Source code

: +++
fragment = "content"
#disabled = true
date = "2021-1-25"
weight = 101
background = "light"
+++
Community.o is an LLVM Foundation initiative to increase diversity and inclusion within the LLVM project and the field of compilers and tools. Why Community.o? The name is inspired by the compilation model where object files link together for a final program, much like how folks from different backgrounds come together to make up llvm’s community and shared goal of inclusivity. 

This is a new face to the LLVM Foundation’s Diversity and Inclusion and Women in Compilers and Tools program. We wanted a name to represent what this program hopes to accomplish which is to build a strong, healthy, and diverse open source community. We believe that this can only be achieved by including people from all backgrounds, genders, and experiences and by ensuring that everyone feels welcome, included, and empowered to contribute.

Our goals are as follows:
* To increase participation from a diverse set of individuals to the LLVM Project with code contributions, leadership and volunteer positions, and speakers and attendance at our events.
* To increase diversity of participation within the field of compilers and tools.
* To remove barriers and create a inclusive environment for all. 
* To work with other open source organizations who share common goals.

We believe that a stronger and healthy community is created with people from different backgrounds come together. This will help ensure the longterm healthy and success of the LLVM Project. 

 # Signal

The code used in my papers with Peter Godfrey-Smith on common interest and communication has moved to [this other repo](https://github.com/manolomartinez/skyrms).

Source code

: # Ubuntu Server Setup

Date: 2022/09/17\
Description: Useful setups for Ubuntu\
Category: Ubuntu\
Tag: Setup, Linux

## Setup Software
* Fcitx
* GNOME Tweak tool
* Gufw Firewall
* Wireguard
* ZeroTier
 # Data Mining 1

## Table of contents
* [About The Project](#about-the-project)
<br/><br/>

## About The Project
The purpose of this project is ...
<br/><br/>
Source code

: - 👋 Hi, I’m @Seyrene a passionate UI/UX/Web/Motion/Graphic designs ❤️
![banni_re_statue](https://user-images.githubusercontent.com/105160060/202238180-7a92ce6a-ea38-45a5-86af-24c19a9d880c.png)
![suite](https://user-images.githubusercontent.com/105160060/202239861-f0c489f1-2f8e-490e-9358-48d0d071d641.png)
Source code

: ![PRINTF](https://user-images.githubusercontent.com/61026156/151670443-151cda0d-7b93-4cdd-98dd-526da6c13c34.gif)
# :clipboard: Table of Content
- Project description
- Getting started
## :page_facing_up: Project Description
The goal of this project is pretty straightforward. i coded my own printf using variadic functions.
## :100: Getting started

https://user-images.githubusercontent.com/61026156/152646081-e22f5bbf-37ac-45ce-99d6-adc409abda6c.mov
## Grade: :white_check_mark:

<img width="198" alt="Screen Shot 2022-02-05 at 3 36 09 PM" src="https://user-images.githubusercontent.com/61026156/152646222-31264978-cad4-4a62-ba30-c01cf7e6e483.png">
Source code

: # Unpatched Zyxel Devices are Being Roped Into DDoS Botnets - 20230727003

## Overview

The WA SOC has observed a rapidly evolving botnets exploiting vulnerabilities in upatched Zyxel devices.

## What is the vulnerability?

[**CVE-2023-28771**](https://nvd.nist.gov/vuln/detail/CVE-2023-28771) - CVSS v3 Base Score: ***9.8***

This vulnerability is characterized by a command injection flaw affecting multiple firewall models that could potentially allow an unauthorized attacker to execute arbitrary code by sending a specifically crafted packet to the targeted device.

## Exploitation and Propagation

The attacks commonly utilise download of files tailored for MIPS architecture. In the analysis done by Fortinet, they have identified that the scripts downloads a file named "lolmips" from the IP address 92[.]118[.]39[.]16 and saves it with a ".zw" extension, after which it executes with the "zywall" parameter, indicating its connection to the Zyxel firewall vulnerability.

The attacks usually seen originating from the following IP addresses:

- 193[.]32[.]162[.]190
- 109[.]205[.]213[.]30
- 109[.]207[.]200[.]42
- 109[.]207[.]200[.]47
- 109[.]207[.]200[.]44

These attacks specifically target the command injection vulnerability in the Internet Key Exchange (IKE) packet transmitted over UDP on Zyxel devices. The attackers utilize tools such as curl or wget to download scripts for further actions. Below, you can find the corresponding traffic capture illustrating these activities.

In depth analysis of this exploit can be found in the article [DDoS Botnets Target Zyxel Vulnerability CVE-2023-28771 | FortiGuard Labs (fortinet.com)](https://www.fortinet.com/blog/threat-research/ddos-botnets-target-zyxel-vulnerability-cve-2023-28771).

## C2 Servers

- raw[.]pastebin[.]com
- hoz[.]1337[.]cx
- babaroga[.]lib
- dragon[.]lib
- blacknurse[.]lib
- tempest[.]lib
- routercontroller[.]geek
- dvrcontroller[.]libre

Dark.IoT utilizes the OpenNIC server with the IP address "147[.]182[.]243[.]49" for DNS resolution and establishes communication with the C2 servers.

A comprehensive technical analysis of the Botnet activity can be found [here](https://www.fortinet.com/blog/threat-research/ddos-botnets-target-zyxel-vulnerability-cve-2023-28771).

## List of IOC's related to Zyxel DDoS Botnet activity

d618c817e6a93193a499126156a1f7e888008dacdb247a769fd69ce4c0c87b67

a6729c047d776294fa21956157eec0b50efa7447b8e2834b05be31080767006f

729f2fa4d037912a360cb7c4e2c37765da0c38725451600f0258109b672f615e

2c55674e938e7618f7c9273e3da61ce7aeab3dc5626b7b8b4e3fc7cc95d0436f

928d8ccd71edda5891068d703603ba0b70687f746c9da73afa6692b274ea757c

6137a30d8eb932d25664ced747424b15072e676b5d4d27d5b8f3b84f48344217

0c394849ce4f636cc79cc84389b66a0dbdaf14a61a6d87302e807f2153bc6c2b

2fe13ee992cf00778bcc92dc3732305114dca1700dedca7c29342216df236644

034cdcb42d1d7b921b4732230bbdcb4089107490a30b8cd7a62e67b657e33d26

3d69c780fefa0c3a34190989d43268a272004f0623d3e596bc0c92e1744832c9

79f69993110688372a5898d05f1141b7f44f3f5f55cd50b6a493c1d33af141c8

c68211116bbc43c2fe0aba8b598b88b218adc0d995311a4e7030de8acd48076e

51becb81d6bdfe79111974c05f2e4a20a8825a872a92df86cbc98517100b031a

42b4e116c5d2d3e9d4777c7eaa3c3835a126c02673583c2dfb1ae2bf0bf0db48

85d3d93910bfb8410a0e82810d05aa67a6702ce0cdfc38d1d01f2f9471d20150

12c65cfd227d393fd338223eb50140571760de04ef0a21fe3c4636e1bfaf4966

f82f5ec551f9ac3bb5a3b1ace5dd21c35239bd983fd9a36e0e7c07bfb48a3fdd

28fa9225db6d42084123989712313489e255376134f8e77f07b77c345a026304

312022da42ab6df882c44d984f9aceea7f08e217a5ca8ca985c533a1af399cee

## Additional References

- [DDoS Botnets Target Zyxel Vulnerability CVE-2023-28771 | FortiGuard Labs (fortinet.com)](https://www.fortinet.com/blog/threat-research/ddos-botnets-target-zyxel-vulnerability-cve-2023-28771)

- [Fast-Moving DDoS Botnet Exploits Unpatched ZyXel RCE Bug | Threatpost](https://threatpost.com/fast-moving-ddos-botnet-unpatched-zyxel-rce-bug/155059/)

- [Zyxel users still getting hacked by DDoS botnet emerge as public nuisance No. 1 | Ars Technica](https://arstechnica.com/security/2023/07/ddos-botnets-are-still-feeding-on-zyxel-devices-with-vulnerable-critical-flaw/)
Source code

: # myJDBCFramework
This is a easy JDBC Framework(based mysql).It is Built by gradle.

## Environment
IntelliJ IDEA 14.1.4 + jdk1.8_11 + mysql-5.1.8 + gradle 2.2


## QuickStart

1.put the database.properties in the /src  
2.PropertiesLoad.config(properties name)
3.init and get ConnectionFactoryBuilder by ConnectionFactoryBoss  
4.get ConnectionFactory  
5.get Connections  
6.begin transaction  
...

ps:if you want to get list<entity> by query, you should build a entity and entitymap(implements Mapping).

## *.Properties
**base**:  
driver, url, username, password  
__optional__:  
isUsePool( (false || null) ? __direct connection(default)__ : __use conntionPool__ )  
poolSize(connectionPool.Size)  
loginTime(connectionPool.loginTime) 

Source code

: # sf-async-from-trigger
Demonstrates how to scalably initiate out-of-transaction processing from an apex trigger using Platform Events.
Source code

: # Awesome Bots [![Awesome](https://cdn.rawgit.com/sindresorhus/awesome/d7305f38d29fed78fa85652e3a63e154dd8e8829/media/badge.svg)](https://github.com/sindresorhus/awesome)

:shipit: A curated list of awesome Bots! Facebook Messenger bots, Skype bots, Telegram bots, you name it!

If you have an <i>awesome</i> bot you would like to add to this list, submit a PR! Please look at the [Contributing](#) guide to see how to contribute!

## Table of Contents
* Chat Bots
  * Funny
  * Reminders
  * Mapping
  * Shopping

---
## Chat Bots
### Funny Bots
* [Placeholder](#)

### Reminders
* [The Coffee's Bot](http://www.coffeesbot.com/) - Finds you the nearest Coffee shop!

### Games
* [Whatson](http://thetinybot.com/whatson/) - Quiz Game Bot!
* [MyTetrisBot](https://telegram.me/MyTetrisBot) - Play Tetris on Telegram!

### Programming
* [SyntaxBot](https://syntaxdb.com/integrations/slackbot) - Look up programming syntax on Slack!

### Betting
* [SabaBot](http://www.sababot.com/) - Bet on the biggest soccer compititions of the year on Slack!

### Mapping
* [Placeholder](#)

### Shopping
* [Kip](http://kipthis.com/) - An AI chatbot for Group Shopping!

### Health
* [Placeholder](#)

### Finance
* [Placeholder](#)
········
— Work instruction —
Word for word, reproduce the lines of the listing from the first one through the line containing "Our goals are", and no more.

— Problem solution —
Source code

: +++
fragment = "content"
#disabled = true
date = "2021-1-25"
weight = 101
background = "light"
+++
Community.o is an LLVM Foundation initiative to increase diversity and inclusion within the LLVM project and the field of compilers and tools. Why Community.o? The name is inspired by the compilation model where object files link together for a final program, much like how folks from different backgrounds come together to make up llvm’s community and shared goal of inclusivity. 

This is a new face to the LLVM Foundation’s Diversity and Inclusion and Women in Compilers and Tools program. We wanted a name to represent what this program hopes to accomplish which is to build a strong, healthy, and diverse open source community. We believe that this can only be achieved by including people from all backgrounds, genders, and experiences and by ensuring that everyone feels welcome, included, and empowered to contribute.

Our goals are as follows:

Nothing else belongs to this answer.